Study context matters. We did not see a consistent effect across all studies. While most studies showed that ease, confidence, and task completion were lower for TA, in a few studies, TA had higher ratings.
There was a statistically significant interaction effect for post-task ratings of ease. This suggests additional variables are at play, and the effect of thinking aloud may be stronger or weaker depending on the website and task. Use caution when generalizing and applying findings from just one dataset.
We repeated studies of tasks and websites. Although we had ten separate studies and unique participants in each study, several of the studies used the same website and the same or a similar task. We did this intentionally to see whether the results we obtained with one sample were repeatable and to get a start on understanding what variables might drive the interactions we found. However, this dependency between tasks and websites may make it harder to disentangle effects from thinking aloud.
Are tasks harder, or are the people different? From this analysis alone, we cannot definitively conclude either that the act of thinking aloud makes tasks seem harder or that people who complete TA studies tend to be different from those who don’t participate.
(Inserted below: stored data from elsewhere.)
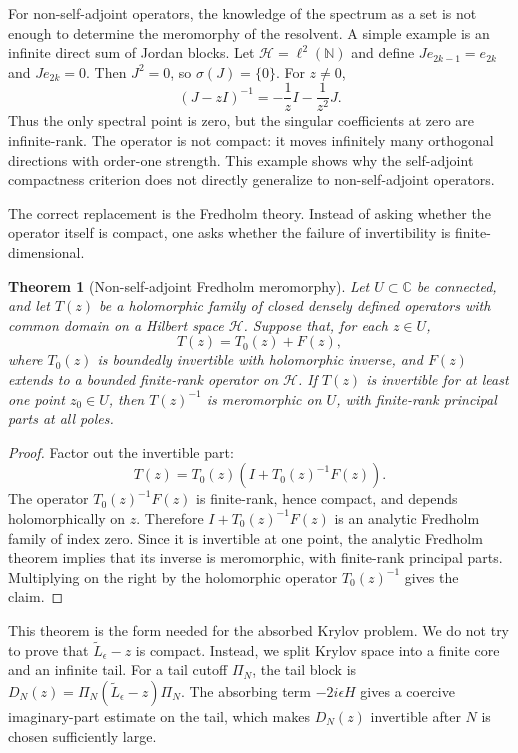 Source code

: \documentclass[JHEP,12pt]{article}
\newtheorem{theorem}[lemma]{Theorem}
\begin{document}
For non-self-adjoint operators, the knowledge of the spectrum as a set is not enough to determine the meromorphy of the resolvent. A simple
example is an infinite direct sum of Jordan blocks. Let $\mathcal H=\ell^2(\mathbb{N})$ and define \(J e_{2k-1}=e_{2k}\) and \(J e_{2k}=0\). Then \(J^2=0\), so
\(\sigma(J)=\{0\}\). For \(z\neq 0\),
\[
(J-zI)^{-1}=-\frac{1}{z}I-\frac{1}{z^2}J .
\]
Thus the only spectral point is zero, but the singular coefficients at zero
are infinite-rank. The operator is not compact: it moves infinitely many
orthogonal directions with order-one strength. This example shows why the
self-adjoint compactness criterion does not directly generalize to
non-self-adjoint operators.

The correct replacement is the Fredholm theory. Instead of asking whether the
operator itself is compact, one asks whether the failure of invertibility is
finite-dimensional.

\begin{theorem}[Non-self-adjoint Fredholm meromorphy]
Let \(U\subset\mathbb C\) be connected, and let \(T(z)\) be a holomorphic
family of closed densely defined operators with common domain on a Hilbert
space \(\mathcal H\). Suppose that, for each \(z\in U\),
\[
T(z)=T_0(z)+F(z),
\]
where \(T_0(z)\) is boundedly invertible with holomorphic inverse, and \(F(z)\)
extends to a bounded finite-rank operator on \(\mathcal H\). If \(T(z)\) is
invertible for at least one point \(z_0\in U\), then \(T(z)^{-1}\) is
meromorphic on \(U\), with finite-rank principal parts at all poles.
\end{theorem}

\begin{proof}
Factor out the invertible part:
\[
T(z)=T_0(z)\left(I+T_0(z)^{-1}F(z)\right).
\]
The operator \(T_0(z)^{-1}F(z)\) is finite-rank, hence compact, and depends
holomorphically on \(z\). Therefore \(I+T_0(z)^{-1}F(z)\) is an analytic
Fredholm family of index zero. Since it is invertible at one point, the
analytic Fredholm theorem implies that its inverse is meromorphic, with
finite-rank principal parts. Multiplying on the right by the holomorphic
operator \(T_0(z)^{-1}\) gives the claim.
\end{proof}

This theorem is the form needed for the absorbed Krylov problem. We do not try
to prove that \(\widetilde L_\epsilon-z\) is compact. Instead, we split Krylov
space into a finite core and an infinite tail. For a tail cutoff \(\Pi_N\), the
tail block is \(D_N(z)=\Pi_N(\widetilde L_\epsilon-z)\Pi_N\). The absorbing
term \(-2i\epsilon H\) gives a coercive imaginary-part estimate on the tail,
which makes \(D_N(z)\) invertible after \(N\) is chosen sufficiently large.
\end{document}
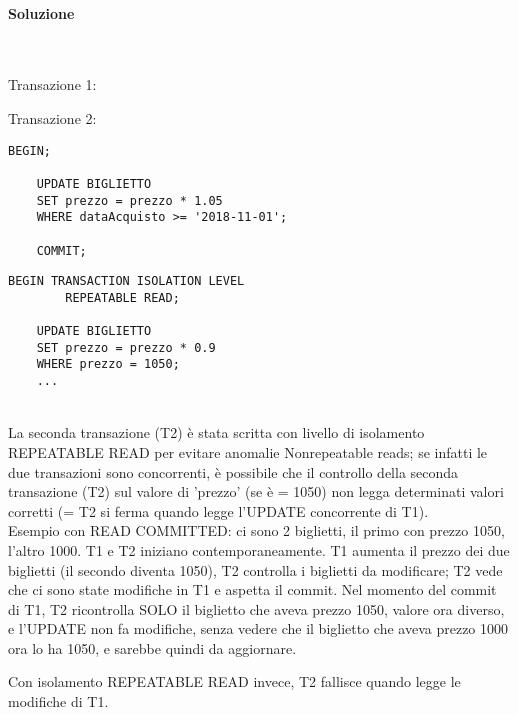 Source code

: \documentclass[a4paper, 10pt, titlepage]{article}
\begin{document}
\paragraph{Soluzione}\dotfill \\ 
\lstset{language=SQL}
\begin{minipage}{0.5\textwidth}
Transazione 1:
\end{minipage}
\begin{minipage}{0.5\textwidth}
Transazione 2:
\end{minipage}
\begin{footnotesize}
\begin{minipage}{0.5\textwidth}
\begin{lstlisting}[tabsize=2]
	BEGIN;

	UPDATE BIGLIETTO 
	SET prezzo = prezzo * 1.05
	WHERE dataAcquisto >= '2018-11-01';
	
	COMMIT;
\end{lstlisting}
\end{minipage}\vrule\hfill
\begin{minipage}{0.5\textwidth}
\begin{lstlisting}[tabsize=2]
	BEGIN TRANSACTION ISOLATION LEVEL 
		REPEATABLE READ;

	UPDATE BIGLIETTO 
	SET prezzo = prezzo * 0.9
	WHERE prezzo = 1050;
	...
\end{lstlisting}
\end{minipage}
\end{footnotesize}\medskip \\
La seconda transazione (T2) è stata scritta con livello di isolamento REPEATABLE READ per evitare anomalie Nonrepeatable reads; se infatti le due transazioni sono concorrenti, è possibile che il controllo della seconda transazione (T2) sul valore di 'prezzo' (se è = 1050) non legga determinati valori corretti (= T2 si ferma quando legge l'UPDATE concorrente di T1). \medskip \\
Esempio con READ COMMITTED: ci sono 2 biglietti, il primo con prezzo 1050, l'altro 1000. T1 e T2 iniziano contemporaneamente. 
T1 aumenta il prezzo dei due biglietti (il secondo diventa 1050), T2 controlla i biglietti da modificare; T2 vede che ci sono state modifiche in T1 e aspetta il commit. Nel momento del commit di T1, T2 ricontrolla SOLO il biglietto che aveva prezzo 1050, valore ora diverso, e l'UPDATE non fa modifiche, senza vedere che il biglietto che aveva prezzo 1000 ora lo ha 1050, e sarebbe quindi da aggiornare.

Con isolamento REPEATABLE READ invece, T2 fallisce quando legge le modifiche di T1.
\end{document}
For example, it could be that participants who agree to complete a TA study tend to be more deliberate, tech critical, tech savvy, or have other characteristics that make them different from participants who drop out or don’t participate in these studies. In our earlier analysis, we did see a strong and significant difference in dropout rates when we asked participants to think aloud. We’ll examine possible individual differences in future analyses.
There’s more to investigate on task-type interaction. Given our early findings, we suspected that the complexity (and, therefore, cognitive load) of the task may have impacted the post-task ratings. However, we found inconsistent results when we attempted to modulate the task complexity (e.g., using several criteria to filter on a flight or hotel). Future research is needed.
We conducted only remote unmoderated studies. We did this to fill a gap in the research literature, but we cannot necessarily generalize these findings to moderated studies, where there can be complex verbal interactions between moderators and participants.
We’re planning additional analyses of these data and future studies. In the future, we will look at the impact TA had on post-study metrics (e.g., SUPR-Q® and NPS), look for systematic differences in people who agree to participate in TA studies, and see whether TA uncovers more problems than non-TA.